TASK TO CARRY OUT
Which lines of the entries hold the string "well"? Copy each one.

(DATA SHOWN Opens)

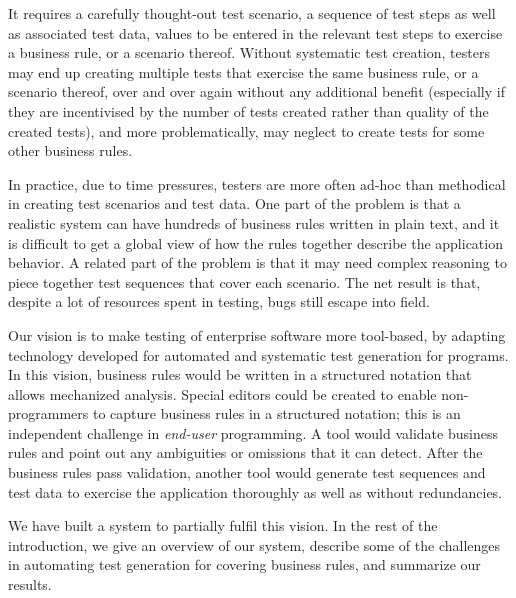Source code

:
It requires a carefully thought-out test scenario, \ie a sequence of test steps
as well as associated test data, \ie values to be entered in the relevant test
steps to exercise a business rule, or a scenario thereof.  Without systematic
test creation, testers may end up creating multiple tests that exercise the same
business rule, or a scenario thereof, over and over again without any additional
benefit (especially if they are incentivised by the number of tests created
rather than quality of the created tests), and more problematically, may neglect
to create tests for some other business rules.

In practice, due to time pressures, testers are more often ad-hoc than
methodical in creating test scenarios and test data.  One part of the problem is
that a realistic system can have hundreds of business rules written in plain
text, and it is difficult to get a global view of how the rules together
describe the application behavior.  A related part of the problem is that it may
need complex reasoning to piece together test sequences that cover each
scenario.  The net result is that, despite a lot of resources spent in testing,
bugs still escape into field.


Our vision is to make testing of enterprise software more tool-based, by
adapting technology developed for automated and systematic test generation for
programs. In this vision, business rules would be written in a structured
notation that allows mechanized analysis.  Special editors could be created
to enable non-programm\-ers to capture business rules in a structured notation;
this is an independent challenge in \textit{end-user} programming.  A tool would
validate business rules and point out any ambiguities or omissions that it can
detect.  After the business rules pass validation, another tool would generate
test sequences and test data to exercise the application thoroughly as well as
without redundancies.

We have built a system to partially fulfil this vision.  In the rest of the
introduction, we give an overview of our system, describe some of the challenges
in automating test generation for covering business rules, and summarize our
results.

(DATA SHOWN Closes)
(DATA SHOWN Opens)

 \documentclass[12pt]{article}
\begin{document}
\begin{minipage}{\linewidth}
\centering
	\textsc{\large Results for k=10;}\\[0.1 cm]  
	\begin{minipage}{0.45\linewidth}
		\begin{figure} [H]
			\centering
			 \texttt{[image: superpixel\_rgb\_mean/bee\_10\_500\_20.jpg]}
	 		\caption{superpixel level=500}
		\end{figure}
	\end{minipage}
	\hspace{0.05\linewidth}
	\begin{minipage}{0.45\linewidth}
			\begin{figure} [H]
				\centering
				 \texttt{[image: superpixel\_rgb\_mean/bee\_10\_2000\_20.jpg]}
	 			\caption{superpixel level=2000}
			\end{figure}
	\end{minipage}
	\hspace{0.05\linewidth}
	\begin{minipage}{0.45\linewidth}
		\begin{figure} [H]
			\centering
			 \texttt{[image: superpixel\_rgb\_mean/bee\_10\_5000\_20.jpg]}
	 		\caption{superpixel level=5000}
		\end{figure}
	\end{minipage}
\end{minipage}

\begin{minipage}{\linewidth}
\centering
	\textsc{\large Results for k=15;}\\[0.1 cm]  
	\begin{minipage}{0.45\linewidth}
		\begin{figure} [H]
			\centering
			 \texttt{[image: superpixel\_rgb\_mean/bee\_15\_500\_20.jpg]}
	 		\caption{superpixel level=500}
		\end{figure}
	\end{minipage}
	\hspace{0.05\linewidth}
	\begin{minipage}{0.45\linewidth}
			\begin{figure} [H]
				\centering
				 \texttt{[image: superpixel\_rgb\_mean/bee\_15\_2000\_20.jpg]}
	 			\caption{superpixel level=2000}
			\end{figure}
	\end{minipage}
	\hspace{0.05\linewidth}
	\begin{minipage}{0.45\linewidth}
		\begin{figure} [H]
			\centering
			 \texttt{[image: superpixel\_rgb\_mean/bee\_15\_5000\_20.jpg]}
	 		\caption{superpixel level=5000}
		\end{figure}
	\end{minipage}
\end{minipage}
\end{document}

(DATA SHOWN Closes)
(DATA SHOWN Opens)

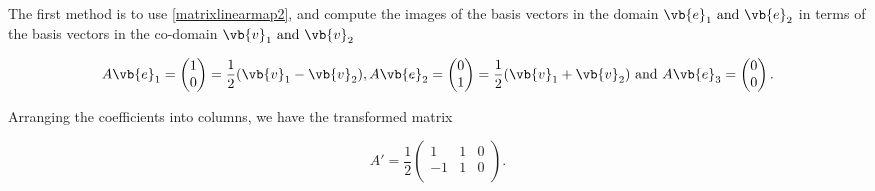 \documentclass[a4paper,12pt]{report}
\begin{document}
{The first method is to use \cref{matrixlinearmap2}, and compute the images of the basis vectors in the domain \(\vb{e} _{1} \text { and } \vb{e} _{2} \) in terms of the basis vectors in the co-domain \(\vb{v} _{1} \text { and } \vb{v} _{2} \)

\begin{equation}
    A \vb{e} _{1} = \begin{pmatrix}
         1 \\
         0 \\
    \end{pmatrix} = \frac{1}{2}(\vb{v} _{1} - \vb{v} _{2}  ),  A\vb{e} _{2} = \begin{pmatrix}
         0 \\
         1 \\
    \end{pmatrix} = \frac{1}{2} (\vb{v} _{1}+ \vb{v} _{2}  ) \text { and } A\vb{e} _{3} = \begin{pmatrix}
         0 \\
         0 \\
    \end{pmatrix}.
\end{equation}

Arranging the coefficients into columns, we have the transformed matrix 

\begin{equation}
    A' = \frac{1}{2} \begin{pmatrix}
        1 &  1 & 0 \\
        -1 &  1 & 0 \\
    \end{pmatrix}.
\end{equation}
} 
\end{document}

(DATA SHOWN Closes)

ANSWER TO THE EXERCISE
as well as associated test data, \ie values to be entered in the relevant test
test sequences and test data to exercise the application thoroughly as well as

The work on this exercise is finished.